#### [TASK MATERIAL]

====================

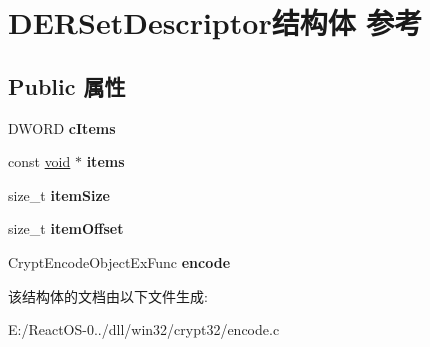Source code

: \hypertarget{struct_d_e_r_set_descriptor}{}\section{D\+E\+R\+Set\+Descriptor结构体 参考}
\label{struct_d_e_r_set_descriptor}
\subsection*{Public 属性}
\begin{DoxyCompactItemize}
\item 
\mbox{\label{struct_d_e_r_set_descriptor_af8c90c31ebeebfea91bd2853edd7167e}} 
D\+W\+O\+RD {\bfseries c\+Items}
\item 
\mbox{\label{struct_d_e_r_set_descriptor_af3ab945f97ae83d0010382c29fffcf45}} 
const \hyperlink{interfacevoid}{void} $\ast$ {\bfseries items}
\item 
\mbox{\label{struct_d_e_r_set_descriptor_a756483bd7b5746a096194dfb33ddafe5}} 
size\+\_\+t {\bfseries item\+Size}
\item 
\mbox{\label{struct_d_e_r_set_descriptor_a115ba63a9cbfa9ec72839bba3483a3e4}} 
size\+\_\+t {\bfseries item\+Offset}
\item 
\mbox{\label{struct_d_e_r_set_descriptor_a44cf046ad1afa20cb0eb9350bbda7530}} 
Crypt\+Encode\+Object\+Ex\+Func {\bfseries encode}
\end{DoxyCompactItemize}


该结构体的文档由以下文件生成\+:\begin{DoxyCompactItemize}
\item 
E\+:/\+React\+O\+S-\/0../dll/win32/crypt32/encode.\+c\end{DoxyCompactItemize}
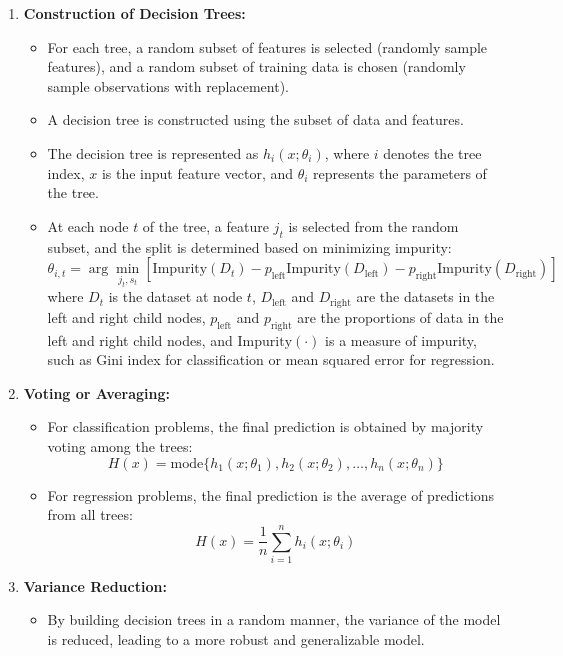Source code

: \documentclass{article}
\begin{document}
\begin{enumerate}
    \item \textbf{Construction of Decision Trees:}
        \begin{itemize}
            \item For each tree, a random subset of features is selected (randomly sample features), and a random subset of training data is chosen (randomly sample observations with replacement).
            \item A decision tree is constructed using the subset of data and features.
            \item The decision tree is represented as \(h_i(x;\theta_i)\), where \(i\) denotes the tree index, \(x\) is the input feature vector, and \(\theta_i\) represents the parameters of the tree.
            \item At each node \(t\) of the tree, a feature \(j_t\) is selected from the random subset, and the split is determined based on minimizing impurity:
            \[
            \theta_{i,t} = \arg\min_{j_t, s_t} \left[\textrm{Impurity}(D_t) - p_{\textrm{left}}\textrm{Impurity}(D_{\textrm{left}}) - p_{\textrm{right}}\textrm{Impurity}(D_{\textrm{right}})\right]
            \]
            where \(D_t\) is the dataset at node \(t\), \(D_{\textrm{left}}\) and \(D_{\textrm{right}}\) are the datasets in the left and right child nodes, \(p_{\textrm{left}}\) and \(p_{\textrm{right}}\) are the proportions of data in the left and right child nodes, and \(\textrm{Impurity}(\cdot)\) is a measure of impurity, such as Gini index for classification or mean squared error for regression.
        \end{itemize}
    
    \item \textbf{Voting or Averaging:}
        \begin{itemize}
            \item For classification problems, the final prediction is obtained by majority voting among the trees:
            \[
            H(x) = \textrm{mode}\{h_1(x;\theta_1), h_2(x;\theta_2), \ldots, h_n(x;\theta_n)\}
            \]
            \item For regression problems, the final prediction is the average of predictions from all trees:
            \[
            H(x) = \frac{1}{n}\sum_{i=1}^{n}h_i(x;\theta_i)
            \]
        \end{itemize}
    
    \item \textbf{Variance Reduction:}
        \begin{itemize}
            \item By building decision trees in a random manner, the variance of the model is reduced, leading to a more robust and generalizable model.
        \end{itemize}
\end{enumerate}
\end{document}
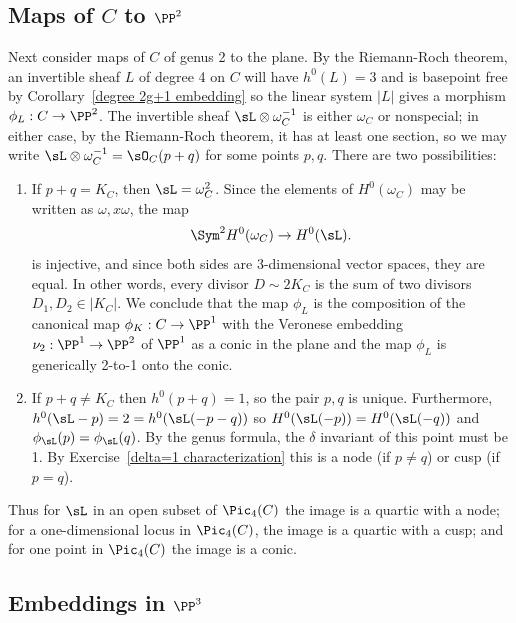 \subsection{Maps of $C$ to $\PP^2$} 
Next consider maps of $C$ of genus 2 to the plane. By the Riemann-Roch theorem, an invertible sheaf $L$ of degree 4 on $C$ will have $h^0(L) = 3$ and is basepoint free by Corollary~\ref{degree 2g+1 embedding} so the linear system $|L|$  gives a morphism $\phi_L : C \to \PP^2$. The invertible sheaf $\sL\otimes \omega_C^{-1}$ is either
$\omega_C$ or nonspecial; in either case, by the Riemann-Roch theorem, it has at least one section, 
so we may write $\sL\otimes \omega_C^{-1} = \sO_C(p+q)$ for some points $p,q$. There are two possibilities:

\begin{enumerate}
\item If $p+q =  K_C$, then $\sL = \omega_C^2$. Since
the elements of $H^0(\omega_C)$ may be written as $\omega, x\omega$, the map
$$
\Sym^2 H^0(\omega_C) \to H^0(\sL).
$$
 is injective, and since both sides are 3-dimensional vector spaces, they are equal. In other words, every divisor $D \sim 2K_C$ is the sum of two divisors $D_1, D_2 \in |K_C|$. We conclude that the map $\phi_L$ is the composition of the canonical map $\phi_K : C \to \PP^1$ with the Veronese embedding $\nu_2 : \PP^1 \to \PP^2$ of $\PP^1$ as a conic in the plane and the map $\phi_L$ is generically 2-to-1 onto the conic.

\item \label{p+q not g12} If $p+q \neq  K_C$  then $h^0(p+q) = 1$, so the pair $p,q$ is unique. Furthermore,
 $h^0(\sL-p) = 2 =  h^0(\sL(-p-q))$ so 
 $H^0(\sL(-p)) = H^0(\sL(-q))$ and $\phi_\sL(p) = \phi_\sL(q)$. 
By the genus formula, the $\delta$ invariant of this point must be 1. By Exercise~\ref{delta=1 characterization}
 this is a node (if $p\neq q$) or cusp (if $p=q$).

\end{enumerate}

Thus  for $\sL$ in an open subset of $\Pic_4(C)$ the image is a quartic with a node; for a one-dimensional locus in $\Pic_4(C)$, the image is a quartic with a cusp; and for one point in $\Pic_4(C)$ the image is a conic.

\subsection{Embeddings in $\PP^3$}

====================

#### [TASK TO COMPLETE]
For every line of the data above that contains "problems", copy that line.

#### [THE COMPLETED TASK]
            \item For classification problems, the final prediction is obtained by majority voting among the trees:
            \item For regression problems, the final prediction is the average of predictions from all trees:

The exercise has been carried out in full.